Saved data entries
==*==

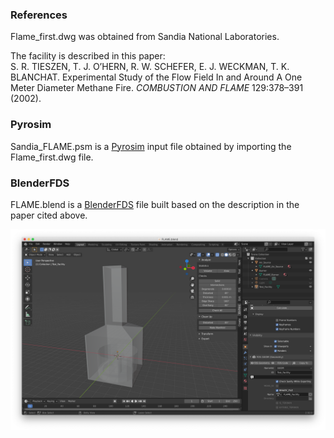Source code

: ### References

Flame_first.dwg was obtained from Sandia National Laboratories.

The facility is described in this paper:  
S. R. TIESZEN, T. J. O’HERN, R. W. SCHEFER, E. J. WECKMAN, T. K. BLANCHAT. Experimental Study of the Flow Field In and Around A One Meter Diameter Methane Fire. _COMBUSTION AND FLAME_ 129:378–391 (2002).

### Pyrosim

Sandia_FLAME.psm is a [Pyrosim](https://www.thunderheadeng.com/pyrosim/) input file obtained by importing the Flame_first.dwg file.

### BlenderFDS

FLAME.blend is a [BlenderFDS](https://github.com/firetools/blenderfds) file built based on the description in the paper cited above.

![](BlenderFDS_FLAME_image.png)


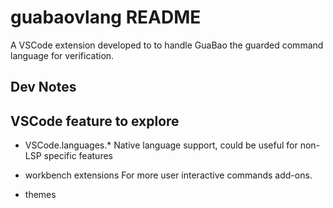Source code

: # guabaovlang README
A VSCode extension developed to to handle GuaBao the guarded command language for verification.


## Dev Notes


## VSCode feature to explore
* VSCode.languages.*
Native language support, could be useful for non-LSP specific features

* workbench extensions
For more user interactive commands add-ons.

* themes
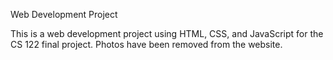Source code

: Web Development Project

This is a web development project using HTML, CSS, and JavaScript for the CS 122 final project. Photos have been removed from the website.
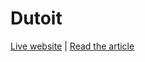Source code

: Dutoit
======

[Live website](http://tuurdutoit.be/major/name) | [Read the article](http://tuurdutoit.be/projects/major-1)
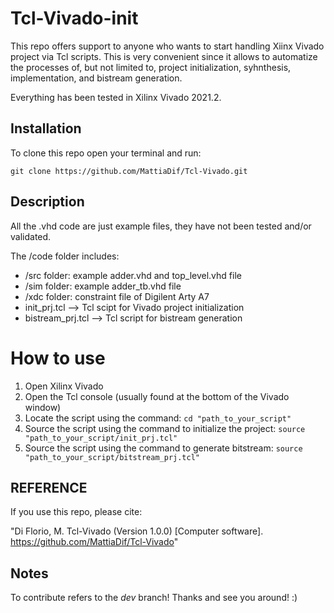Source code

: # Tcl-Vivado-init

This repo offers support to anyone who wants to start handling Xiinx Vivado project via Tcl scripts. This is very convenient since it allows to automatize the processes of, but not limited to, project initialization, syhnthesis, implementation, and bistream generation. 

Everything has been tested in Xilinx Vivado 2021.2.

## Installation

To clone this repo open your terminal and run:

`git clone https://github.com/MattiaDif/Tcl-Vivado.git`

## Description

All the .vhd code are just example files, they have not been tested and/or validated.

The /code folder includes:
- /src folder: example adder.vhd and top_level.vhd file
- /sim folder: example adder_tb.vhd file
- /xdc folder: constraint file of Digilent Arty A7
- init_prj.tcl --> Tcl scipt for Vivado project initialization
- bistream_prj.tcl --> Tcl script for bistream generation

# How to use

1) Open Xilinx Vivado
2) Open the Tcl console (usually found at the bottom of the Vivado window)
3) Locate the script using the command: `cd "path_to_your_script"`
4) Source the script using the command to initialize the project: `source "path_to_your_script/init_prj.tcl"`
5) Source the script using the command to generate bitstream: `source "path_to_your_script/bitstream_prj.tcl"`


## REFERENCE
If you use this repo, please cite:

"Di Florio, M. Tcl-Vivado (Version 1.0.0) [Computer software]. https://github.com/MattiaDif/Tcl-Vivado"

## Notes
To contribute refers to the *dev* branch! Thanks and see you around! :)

==*==

◆ **What to work on**: Give back every record precisely as it stands, without the images.

◆ **Answer below**:
Source code

: ### References

Flame_first.dwg was obtained from Sandia National Laboratories.

The facility is described in this paper:  
S. R. TIESZEN, T. J. O’HERN, R. W. SCHEFER, E. J. WECKMAN, T. K. BLANCHAT. Experimental Study of the Flow Field In and Around A One Meter Diameter Methane Fire. _COMBUSTION AND FLAME_ 129:378–391 (2002).

### Pyrosim

Sandia_FLAME.psm is a [Pyrosim](https://www.thunderheadeng.com/pyrosim/) input file obtained by importing the Flame_first.dwg file.

### BlenderFDS

FLAME.blend is a [BlenderFDS](https://github.com/firetools/blenderfds) file built based on the description in the paper cited above.

![](BlenderFDS_FLAME_image.png)


Source code

: # guabaovlang README
A VSCode extension developed to to handle GuaBao the guarded command language for verification.


## Dev Notes


## VSCode feature to explore
* VSCode.languages.*
Native language support, could be useful for non-LSP specific features

* workbench extensions
For more user interactive commands add-ons.

* themes
Source code

: Web Development Project

This is a web development project using HTML, CSS, and JavaScript for the CS 122 final project. Photos have been removed from the website.
Source code

: Dutoit
======

[Live website](http://tuurdutoit.be/major/name) | [Read the article](http://tuurdutoit.be/projects/major-1)
Source code

: # Tcl-Vivado-init

This repo offers support to anyone who wants to start handling Xiinx Vivado project via Tcl scripts. This is very convenient since it allows to automatize the processes of, but not limited to, project initialization, syhnthesis, implementation, and bistream generation. 

Everything has been tested in Xilinx Vivado 2021.2.

## Installation

To clone this repo open your terminal and run:

`git clone https://github.com/MattiaDif/Tcl-Vivado.git`

## Description

All the .vhd code are just example files, they have not been tested and/or validated.

The /code folder includes:
- /src folder: example adder.vhd and top_level.vhd file
- /sim folder: example adder_tb.vhd file
- /xdc folder: constraint file of Digilent Arty A7
- init_prj.tcl --> Tcl scipt for Vivado project initialization
- bistream_prj.tcl --> Tcl script for bistream generation

# How to use

1) Open Xilinx Vivado
2) Open the Tcl console (usually found at the bottom of the Vivado window)
3) Locate the script using the command: `cd "path_to_your_script"`
4) Source the script using the command to initialize the project: `source "path_to_your_script/init_prj.tcl"`
5) Source the script using the command to generate bitstream: `source "path_to_your_script/bitstream_prj.tcl"`


## REFERENCE
If you use this repo, please cite:

"Di Florio, M. Tcl-Vivado (Version 1.0.0) [Computer software]. https://github.com/MattiaDif/Tcl-Vivado"

## Notes
To contribute refers to the *dev* branch! Thanks and see you around! :)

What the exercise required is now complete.